_TASK OBJECTIVE_.
Repeat exactly, and only, the lines below starting at the line that contains "- **Realistic Interactions**: Navigate" and ending at the line that contains "- Actions like", inclusive of both.

_Plain-text document sources_.

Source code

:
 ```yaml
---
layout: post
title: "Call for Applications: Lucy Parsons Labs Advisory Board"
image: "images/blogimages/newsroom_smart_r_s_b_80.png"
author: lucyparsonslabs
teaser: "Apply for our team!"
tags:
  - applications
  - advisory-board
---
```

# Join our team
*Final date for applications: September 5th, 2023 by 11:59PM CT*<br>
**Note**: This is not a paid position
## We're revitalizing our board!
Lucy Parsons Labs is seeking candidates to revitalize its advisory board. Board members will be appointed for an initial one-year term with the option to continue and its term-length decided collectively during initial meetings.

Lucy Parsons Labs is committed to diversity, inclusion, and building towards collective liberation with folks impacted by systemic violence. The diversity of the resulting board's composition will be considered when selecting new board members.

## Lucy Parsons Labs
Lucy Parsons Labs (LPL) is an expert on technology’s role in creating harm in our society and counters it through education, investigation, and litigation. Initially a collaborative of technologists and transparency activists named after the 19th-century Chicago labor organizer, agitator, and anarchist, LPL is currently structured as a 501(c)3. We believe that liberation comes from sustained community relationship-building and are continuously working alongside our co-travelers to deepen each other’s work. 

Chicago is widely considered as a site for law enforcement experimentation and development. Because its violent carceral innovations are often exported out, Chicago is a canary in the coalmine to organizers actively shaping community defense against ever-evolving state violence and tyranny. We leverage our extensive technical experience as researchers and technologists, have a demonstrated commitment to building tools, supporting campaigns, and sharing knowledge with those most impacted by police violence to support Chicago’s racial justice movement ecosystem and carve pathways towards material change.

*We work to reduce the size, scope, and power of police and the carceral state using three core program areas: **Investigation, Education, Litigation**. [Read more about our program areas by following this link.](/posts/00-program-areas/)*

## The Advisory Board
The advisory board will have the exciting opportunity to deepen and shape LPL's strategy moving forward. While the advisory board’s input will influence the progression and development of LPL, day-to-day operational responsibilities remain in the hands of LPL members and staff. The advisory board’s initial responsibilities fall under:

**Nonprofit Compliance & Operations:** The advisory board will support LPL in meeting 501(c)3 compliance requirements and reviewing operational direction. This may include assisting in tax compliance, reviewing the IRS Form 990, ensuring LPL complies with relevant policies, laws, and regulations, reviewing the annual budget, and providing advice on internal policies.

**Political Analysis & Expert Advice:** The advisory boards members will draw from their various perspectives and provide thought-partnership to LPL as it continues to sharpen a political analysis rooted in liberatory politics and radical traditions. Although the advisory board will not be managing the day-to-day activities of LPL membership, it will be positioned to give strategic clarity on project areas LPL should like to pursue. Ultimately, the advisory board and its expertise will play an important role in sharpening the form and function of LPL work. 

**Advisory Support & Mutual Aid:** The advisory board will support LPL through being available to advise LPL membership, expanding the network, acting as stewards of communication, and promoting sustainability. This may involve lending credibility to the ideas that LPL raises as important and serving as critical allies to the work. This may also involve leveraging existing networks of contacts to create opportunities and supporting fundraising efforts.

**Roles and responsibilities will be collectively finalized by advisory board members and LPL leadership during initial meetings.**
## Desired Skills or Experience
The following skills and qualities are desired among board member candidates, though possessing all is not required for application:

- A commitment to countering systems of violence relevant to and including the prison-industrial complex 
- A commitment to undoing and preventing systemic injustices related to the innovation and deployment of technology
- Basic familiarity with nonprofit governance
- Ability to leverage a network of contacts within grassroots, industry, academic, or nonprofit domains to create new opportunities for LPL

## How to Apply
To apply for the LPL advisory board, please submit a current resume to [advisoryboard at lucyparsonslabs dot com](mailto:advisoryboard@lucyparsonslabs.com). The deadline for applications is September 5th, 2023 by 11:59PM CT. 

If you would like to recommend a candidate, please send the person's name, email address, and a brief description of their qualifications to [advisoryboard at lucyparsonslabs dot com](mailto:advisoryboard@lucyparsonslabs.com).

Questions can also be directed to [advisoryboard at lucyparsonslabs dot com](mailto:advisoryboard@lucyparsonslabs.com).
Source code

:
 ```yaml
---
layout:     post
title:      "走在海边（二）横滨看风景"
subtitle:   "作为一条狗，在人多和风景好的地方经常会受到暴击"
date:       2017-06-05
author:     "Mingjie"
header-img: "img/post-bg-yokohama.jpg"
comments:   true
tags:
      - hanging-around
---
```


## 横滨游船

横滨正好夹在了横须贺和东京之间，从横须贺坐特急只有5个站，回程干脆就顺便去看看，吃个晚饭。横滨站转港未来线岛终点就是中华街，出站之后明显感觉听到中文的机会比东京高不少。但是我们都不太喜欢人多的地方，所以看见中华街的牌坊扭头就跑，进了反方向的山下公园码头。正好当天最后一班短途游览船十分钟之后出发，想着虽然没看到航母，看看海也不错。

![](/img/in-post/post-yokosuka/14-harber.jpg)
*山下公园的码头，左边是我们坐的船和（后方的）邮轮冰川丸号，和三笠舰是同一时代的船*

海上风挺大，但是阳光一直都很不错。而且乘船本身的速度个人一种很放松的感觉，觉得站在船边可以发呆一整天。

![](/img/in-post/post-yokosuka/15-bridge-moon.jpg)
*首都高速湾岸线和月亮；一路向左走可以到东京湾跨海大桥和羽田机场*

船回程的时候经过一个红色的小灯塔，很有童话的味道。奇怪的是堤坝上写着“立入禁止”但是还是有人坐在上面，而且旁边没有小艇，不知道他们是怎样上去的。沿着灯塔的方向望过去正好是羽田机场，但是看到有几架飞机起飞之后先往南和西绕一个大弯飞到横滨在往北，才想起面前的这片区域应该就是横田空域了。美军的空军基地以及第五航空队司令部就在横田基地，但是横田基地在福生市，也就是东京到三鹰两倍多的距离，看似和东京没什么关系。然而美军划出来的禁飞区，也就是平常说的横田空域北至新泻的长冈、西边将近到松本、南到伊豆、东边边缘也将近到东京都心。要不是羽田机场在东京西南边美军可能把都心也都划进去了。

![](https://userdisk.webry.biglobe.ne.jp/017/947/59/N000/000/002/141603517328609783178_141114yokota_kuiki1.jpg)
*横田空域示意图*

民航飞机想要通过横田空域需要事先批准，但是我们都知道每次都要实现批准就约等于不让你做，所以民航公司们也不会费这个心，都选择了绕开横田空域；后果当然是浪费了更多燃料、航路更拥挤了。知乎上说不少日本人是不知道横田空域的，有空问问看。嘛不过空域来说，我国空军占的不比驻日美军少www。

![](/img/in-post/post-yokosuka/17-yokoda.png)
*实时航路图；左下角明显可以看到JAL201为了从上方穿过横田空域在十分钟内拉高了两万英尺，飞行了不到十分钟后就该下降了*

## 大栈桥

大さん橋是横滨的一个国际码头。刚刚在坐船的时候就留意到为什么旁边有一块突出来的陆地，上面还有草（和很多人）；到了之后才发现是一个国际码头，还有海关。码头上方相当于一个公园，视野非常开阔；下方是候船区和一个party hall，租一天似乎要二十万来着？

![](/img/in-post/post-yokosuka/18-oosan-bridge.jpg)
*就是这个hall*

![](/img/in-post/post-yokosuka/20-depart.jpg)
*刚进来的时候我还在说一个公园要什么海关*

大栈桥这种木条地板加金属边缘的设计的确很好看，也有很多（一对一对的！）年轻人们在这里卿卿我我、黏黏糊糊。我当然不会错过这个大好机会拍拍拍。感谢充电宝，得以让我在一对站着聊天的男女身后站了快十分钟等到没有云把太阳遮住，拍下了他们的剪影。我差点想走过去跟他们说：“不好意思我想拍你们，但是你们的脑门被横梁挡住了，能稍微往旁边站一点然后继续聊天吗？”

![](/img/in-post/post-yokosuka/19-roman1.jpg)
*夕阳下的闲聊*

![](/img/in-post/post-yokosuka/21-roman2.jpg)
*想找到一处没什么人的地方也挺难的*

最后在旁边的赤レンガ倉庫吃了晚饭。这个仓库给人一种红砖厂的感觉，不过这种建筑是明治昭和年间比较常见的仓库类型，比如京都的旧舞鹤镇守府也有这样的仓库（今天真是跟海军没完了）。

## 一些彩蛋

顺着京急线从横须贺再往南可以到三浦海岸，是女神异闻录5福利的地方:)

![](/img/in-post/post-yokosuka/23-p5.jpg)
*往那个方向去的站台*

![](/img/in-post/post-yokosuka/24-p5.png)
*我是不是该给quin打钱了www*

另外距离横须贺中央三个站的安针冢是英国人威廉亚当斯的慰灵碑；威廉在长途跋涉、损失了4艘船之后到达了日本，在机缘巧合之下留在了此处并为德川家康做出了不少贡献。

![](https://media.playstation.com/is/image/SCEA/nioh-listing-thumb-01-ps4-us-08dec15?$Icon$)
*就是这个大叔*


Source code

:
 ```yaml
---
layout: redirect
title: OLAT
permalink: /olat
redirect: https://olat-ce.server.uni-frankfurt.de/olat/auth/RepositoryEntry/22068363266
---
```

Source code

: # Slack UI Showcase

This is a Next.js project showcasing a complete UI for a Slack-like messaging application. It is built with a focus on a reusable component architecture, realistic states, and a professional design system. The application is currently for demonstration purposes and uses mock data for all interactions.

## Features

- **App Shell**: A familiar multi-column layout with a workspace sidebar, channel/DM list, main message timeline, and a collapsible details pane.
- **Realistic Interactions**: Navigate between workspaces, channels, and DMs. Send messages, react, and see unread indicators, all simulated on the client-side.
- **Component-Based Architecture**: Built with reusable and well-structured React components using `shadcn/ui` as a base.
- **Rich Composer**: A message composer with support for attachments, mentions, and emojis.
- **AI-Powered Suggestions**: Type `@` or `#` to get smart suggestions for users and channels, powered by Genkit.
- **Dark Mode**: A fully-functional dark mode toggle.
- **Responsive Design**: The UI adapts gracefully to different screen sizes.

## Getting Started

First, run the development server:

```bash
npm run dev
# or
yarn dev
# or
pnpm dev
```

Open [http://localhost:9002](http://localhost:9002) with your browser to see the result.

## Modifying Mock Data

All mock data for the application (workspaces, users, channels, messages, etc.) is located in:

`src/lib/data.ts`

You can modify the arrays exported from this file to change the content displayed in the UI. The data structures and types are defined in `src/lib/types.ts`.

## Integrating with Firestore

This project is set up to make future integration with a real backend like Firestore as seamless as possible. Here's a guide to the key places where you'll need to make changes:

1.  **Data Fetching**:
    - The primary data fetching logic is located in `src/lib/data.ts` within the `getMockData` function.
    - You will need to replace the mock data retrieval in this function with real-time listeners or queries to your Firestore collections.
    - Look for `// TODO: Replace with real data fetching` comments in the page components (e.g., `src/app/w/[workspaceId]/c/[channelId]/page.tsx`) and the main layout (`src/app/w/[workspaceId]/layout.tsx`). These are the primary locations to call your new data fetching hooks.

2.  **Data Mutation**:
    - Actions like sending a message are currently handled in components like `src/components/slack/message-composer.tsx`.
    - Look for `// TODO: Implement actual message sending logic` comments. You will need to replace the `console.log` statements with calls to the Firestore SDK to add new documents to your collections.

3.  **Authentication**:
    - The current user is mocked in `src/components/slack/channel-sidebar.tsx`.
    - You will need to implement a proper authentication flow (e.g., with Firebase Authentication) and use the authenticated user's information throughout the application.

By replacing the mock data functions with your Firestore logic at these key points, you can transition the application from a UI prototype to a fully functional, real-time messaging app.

_OUTPUT BELOW_.
- **Realistic Interactions**: Navigate between workspaces, channels, and DMs. Send messages, react, and see unread indicators, all simulated on the client-side.
- **Component-Based Architecture**: Built with reusable and well-structured React components using `shadcn/ui` as a base.
- **Rich Composer**: A message composer with support for attachments, mentions, and emojis.
- **AI-Powered Suggestions**: Type `@` or `#` to get smart suggestions for users and channels, powered by Genkit.
- **Dark Mode**: A fully-functional dark mode toggle.
- **Responsive Design**: The UI adapts gracefully to different screen sizes.

## Getting Started

First, run the development server:

```bash
npm run dev
# or
yarn dev
# or
pnpm dev
```

Open [http://localhost:9002](http://localhost:9002) with your browser to see the result.

## Modifying Mock Data

All mock data for the application (workspaces, users, channels, messages, etc.) is located in:

`src/lib/data.ts`

You can modify the arrays exported from this file to change the content displayed in the UI. The data structures and types are defined in `src/lib/types.ts`.

## Integrating with Firestore

This project is set up to make future integration with a real backend like Firestore as seamless as possible. Here's a guide to the key places where you'll need to make changes:

1.  **Data Fetching**:
    - The primary data fetching logic is located in `src/lib/data.ts` within the `getMockData` function.
    - You will need to replace the mock data retrieval in this function with real-time listeners or queries to your Firestore collections.
    - Look for `// TODO: Replace with real data fetching` comments in the page components (e.g., `src/app/w/[workspaceId]/c/[channelId]/page.tsx`) and the main layout (`src/app/w/[workspaceId]/layout.tsx`). These are the primary locations to call your new data fetching hooks.

2.  **Data Mutation**:
    - Actions like sending a message are currently handled in components like `src/components/slack/message-composer.tsx`.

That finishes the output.